L’auteur de ce dossier pour altermidi, Gérard Mayen, montpelliérain, est journaliste et critique, spécialisé dans la danse. Il avoue qu’à titre personnel, sa passion pour l’art chorégraphique puise en partie dans une aversion marquée à l’égard des activités sportives, leur culture de corps, leur univers, qu’il considère normatifs et compétitifs. Mais il s’est laissé tenter par un questionnement, qui surprend les attendus.
Idéalement, Benjamin Tricha, chorégraphe, directeur de compagnie de danse (baptisée Marécage), vit à Sète. Idéalement, car Benjamin Tricha se consacre aussi, en amateur de haut niveau, à la plongée en apnée.
Cette activité sportive est bien pratiquée sur l’Île singulière. La définition de l’apnée est très simple : « tenir le plus longtemps sous l’eau sans respirer », rappelle-t-il. Si simple ? En conclusion d’une bonne heure de discussions, Benjamin précise : « L’apnée, ça n’est pas arrêter de respirer. C’est continuer de respirer, mais d’une manière inhabituelle. C’est suspendre l’alternance spontanée entre inspirer et expirer. Et c’est se connecter à ta circulation d’oxygène. C’est faire en sorte d’expulser le CO², mais pas l’oxygène. » Voilà qui est plus subtil. C’est « questionner la respiration » ; une question « qui compte dans la danse également ».
Même dans la cité littorale, l’apnée se pratique avant tout en piscine. On y travaille en statique, sans mobilité. Il s’agit alors d’amplifier le plus possible la durée.
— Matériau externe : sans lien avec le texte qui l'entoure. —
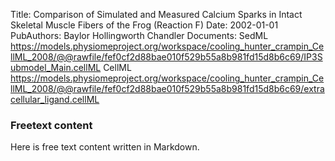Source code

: Title: Comparison of Simulated and Measured Calcium Sparks in Intact Skeletal Muscle Fibers of the Frog (Reaction F)
Date: 2002-01-01
PubAuthors: Baylor
	Hollingworth
	Chandler
Documents: SedML
	https://models.physiomeproject.org/workspace/cooling_hunter_crampin_CellML_2008/@@rawfile/fef0cf2d88bae010f529b55a8b981fd15d8b6c69/IP3Submodel_Main.cellML
	CellML
	https://models.physiomeproject.org/workspace/cooling_hunter_crampin_CellML_2008/@@rawfile/fef0cf2d88bae010f529b55a8b981fd15d8b6c69/extracellular_ligand.cellML

### Freetext content

Here is free text content written in Markdown.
Ou bien cela se travaille en dynamique, pour la maîtrise du déplacement : « Tu peux faire plutôt bref mais très dynamique. Ou bien l’inverse. C’est un rapport intéressant. » Reste le troisième paramètre. Et pas des moindres : la profondeur. « Mais ici la mer est peu profonde. Et la visibilité catastrophique. On commence à y voir bien au-delà de vingt mètres », déplore Benjamin Tricha. Les sorties sont rares.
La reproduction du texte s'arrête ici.